About a month ago, Richard Fernandez posted his essay A Reason to Believe at Pajamas Media. As anyone who reads this site knows, I'm a big admirer of Fernandez and a daily reader of The Belmont Club, but I found myself shaking my head when Fernandez cited Ann Coulter:
Ann Coulter claimed that “if a Martian landed in America and set out to determine the nation’s official state religion, he would have to conclude it is liberalism, while Christianity and Judaism are prohibited by law.” Liberalism, Coulter argues, is a religion in all but name with its own sacraments (abortion), holy writ (Roe v. Wade), martyrs (from Soviet spy Alger Hiss to cop-killer Mumia Abu-Jamal), clergy (public school teachers), churches (government schools,) and creation myth: Charles Darwin’s theory of evolution.
A couple of thoughts.
First: If Ann Coulter is the only thing standing between us and islamist fascism, then G-d help us all.
Second: Note that Coulter's statement is not an argument - that is, a connected series of statements intended to establish a proposition - and Fernandez doesn't try to claim that it is.

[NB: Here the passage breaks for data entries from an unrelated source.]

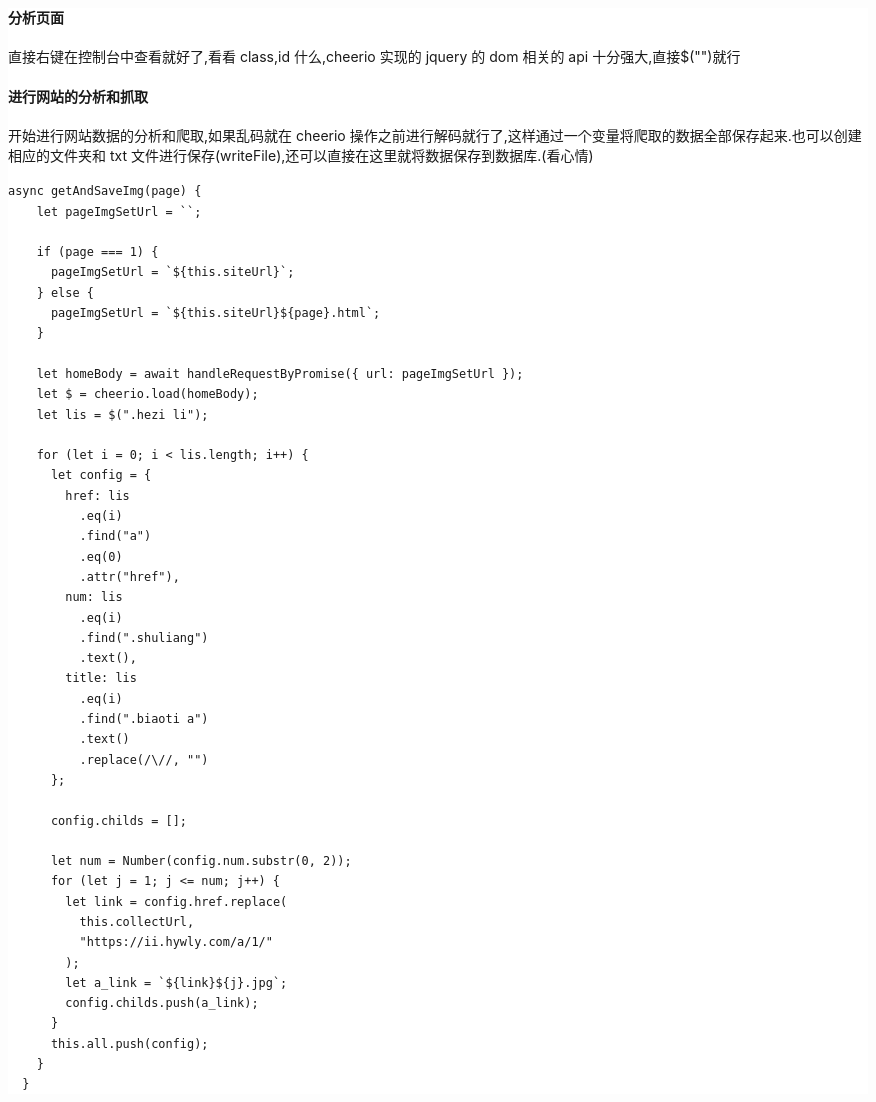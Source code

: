 #### 分析页面

直接右键在控制台中查看就好了,看看 class,id 什么,cheerio 实现的 jquery 的 dom 相关的 api 十分强大,直接\$("")就行

#### 进行网站的分析和抓取

开始进行网站数据的分析和爬取,如果乱码就在 cheerio 操作之前进行解码就行了,这样通过一个变量将爬取的数据全部保存起来.也可以创建相应的文件夹和 txt 文件进行保存(writeFile),还可以直接在这里就将数据保存到数据库.(看心情)

```
async getAndSaveImg(page) {
    let pageImgSetUrl = ``;

    if (page === 1) {
      pageImgSetUrl = `${this.siteUrl}`;
    } else {
      pageImgSetUrl = `${this.siteUrl}${page}.html`;
    }

    let homeBody = await handleRequestByPromise({ url: pageImgSetUrl });
    let $ = cheerio.load(homeBody);
    let lis = $(".hezi li");

    for (let i = 0; i < lis.length; i++) {
      let config = {
        href: lis
          .eq(i)
          .find("a")
          .eq(0)
          .attr("href"),
        num: lis
          .eq(i)
          .find(".shuliang")
          .text(),
        title: lis
          .eq(i)
          .find(".biaoti a")
          .text()
          .replace(/\//, "")
      };

      config.childs = [];

      let num = Number(config.num.substr(0, 2));
      for (let j = 1; j <= num; j++) {
        let link = config.href.replace(
          this.collectUrl,
          "https://ii.hywly.com/a/1/"
        );
        let a_link = `${link}${j}.jpg`;
        config.childs.push(a_link);
      }
      this.all.push(config);
    }
  }
```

It is simply rhetoric, and I think it fails on a lot more than "one essential aspect".
I don't intend to expend a lot of energy arguing with Ann Coulter, but I do want to zero in on the implicit assumption that there's a fundamental dichotomy between "religion" (which, under this assumption, strictly implies a literalist, six-day scriptural belief in creation) and "secular science" (which dogmatically rejects any role of the Divine in the evolution of the universe and the Earth).
Rabbi Abraham Isaac Kook was one of the great religious leaders of the 19th and 20th centuries; he was Chief Rabbi of Jerusalem and of what was then "British Palestine", and a founder of what we now know as religious Zionism. His life was spent walking the highwire between intellect and spirituality, the religious and the secular, Israel and the nations. He is one of my personal heroes.
I am by no means qualified to interpret Rav Kook's teachings, but let me share this with you, from no less a source than Arutz Sheva:
The Torah does not come to negate scientific knowledge or theory. In fact, science can often expand our understanding of Torah ideas. Nonetheless, it must be noted that unlike religious truths, scientific knowledge is constantly being challenged and changed.Rabbi Kook, in a series of letters that address the thrust of your question, gives us an encompassing approach to this issue.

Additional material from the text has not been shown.